Ogni singolo capitolo di Big Fish porta con sé lo stupore e l’incanto delle favole più belle. E nel rapporto che queste favole intrattengono con la realtà c’è tutta la visione del mondo artistico di Burton. Perchè di sicuro non esistono ragazzi con le mani di forbice, ma di certo esistono adolescenti che faticano ad integrarsi e a toccare le ragazze; non esistono mostri che vogliono rovinare il Natale, ma ci sono sicuramente bambini che sognano una festa diversa da quella marchiata Coca-Cola.
Dal 2003 in poi Tim Burton non è più riuscito a fare un bel film. Una verità dura da accettare, ma tant’è. Ci sono qua e là cose carine – The Corpse Bride non è male e alcune scene di Sweeney Todd sono simpatiche – ma la media è decisamente bassa. Alice in Wonderland ad esempio, è innanzitutto un brutto film, e poi anche un brutto film di Burton. Si vedono le intenzioni, si legge la volontà di realizzare un’opera à la Tim Burton, ma il risultato è una farsa noiosa e barocca, nonostante il potenziale del materiale di partenza. Stessa cosa vale per Big Eyes e Miss Peregrine: due film che non ci saremmo mai aspettati da una persona che eravamo abituati a chiamare genio.
E allora cosa è successo a Tim? Non pretendo di conoscere la risposta a questa domanda. Sicuramente, nella ricerca del precario equilibrio tra il successo al botteghino e l’espressione della propria creatività, qualcosa si è incrinato nel sessantenne di Burbank. Alice ha incassato oltre un miliardo di dollari, ma a quale costo in termini artistici?

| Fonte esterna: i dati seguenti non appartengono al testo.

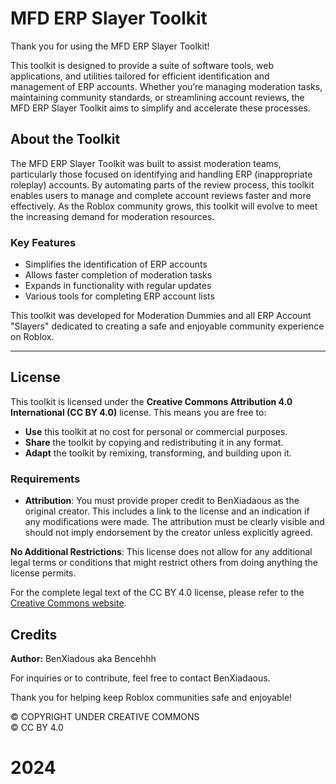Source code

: # MFD ERP Slayer Toolkit

Thank you for using the MFD ERP Slayer Toolkit!

This toolkit is designed to provide a suite of software tools, web applications, and utilities tailored for efficient identification and management of ERP accounts. Whether you’re managing moderation tasks, maintaining community standards, or streamlining account reviews, the MFD ERP Slayer Toolkit aims to simplify and accelerate these processes.

## About the Toolkit

The MFD ERP Slayer Toolkit was built to assist moderation teams, particularly those focused on identifying and handling ERP (inappropriate roleplay) accounts. By automating parts of the review process, this toolkit enables users to manage and complete account reviews faster and more effectively. As the Roblox community grows, this toolkit will evolve to meet the increasing demand for moderation resources.

### Key Features
- Simplifies the identification of ERP accounts
- Allows faster completion of moderation tasks
- Expands in functionality with regular updates
- Various tools for completing ERP account lists

This toolkit was developed for Moderation Dummies and all ERP Account "Slayers" dedicated to creating a safe and enjoyable community experience on Roblox.

---

## License

This toolkit is licensed under the **Creative Commons Attribution 4.0 International (CC BY 4.0)** license. This means you are free to:

- **Use** this toolkit at no cost for personal or commercial purposes.
- **Share** the toolkit by copying and redistributing it in any format.
- **Adapt** the toolkit by remixing, transforming, and building upon it.

### Requirements
- **Attribution**: You must provide proper credit to BenXiadaous as the original creator. This includes a link to the license and an indication if any modifications were made. The attribution must be clearly visible and should not imply endorsement by the creator unless explicitly agreed.

**No Additional Restrictions**: This license does not allow for any additional legal terms or conditions that might restrict others from doing anything the license permits.

For the complete legal text of the CC BY 4.0 license, please refer to the [Creative Commons website](https://creativecommons.org/licenses/by/4.0/legalcode).

## Credits

**Author:** BenXiadous aka Bencehhh

For inquiries or to contribute, feel free to contact BenXiadaous.

Thank you for helping keep Roblox communities safe and enjoyable!

© COPYRIGHT UNDER CREATIVE COMMONS  
© CC BY 4.0  
# 2024
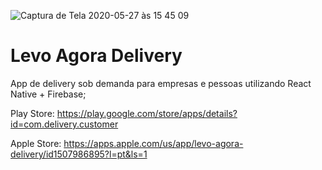 ![Captura de Tela 2020-05-27 às 15 45 09](https://user-images.githubusercontent.com/44346970/83059973-1f77ad80-a031-11ea-8374-6bee15e2c357.png)
# Levo Agora Delivery
App de delivery sob demanda para empresas e pessoas utilizando React Native + Firebase;

Play Store: https://play.google.com/store/apps/details?id=com.delivery.customer

Apple Store: https://apps.apple.com/us/app/levo-agora-delivery/id1507986895?l=pt&ls=1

Sarebbe davvero brutto pensare che dietro a questi fallimenti ci sia solo pigrizia, o che lo stile che Burton ha contribuito a realizzare sia diventato per lui stesso un fardello difficile da portare, che lo abbia inghiottito intrappolandolo in una macchietta in cui bastano un pizzico di gotico e una spolverata di dark e/o surreale per realizzare una nuova pellicola.
Spero che Dumbo sia il ritorno, per Burton, a qualcosa di grande e intimo. Spero che abbia la volontà di prendere la fiaba Disney e farne un film solo suo, in cui la sua poetica sia espressa veramente e non solo apparentemente. Ma le speranze sono, ahimè, poche. Alle spalle c’è Disney, la mega corporate più potente al mondo, che in quanto a libertà artistica non ha una buona fama. Non ci rimane che incrociare le dita e, se ci prende una punta di malinconia, andare a rivedere su youtube qualche scena che ci ricordi chi era Tim Burton.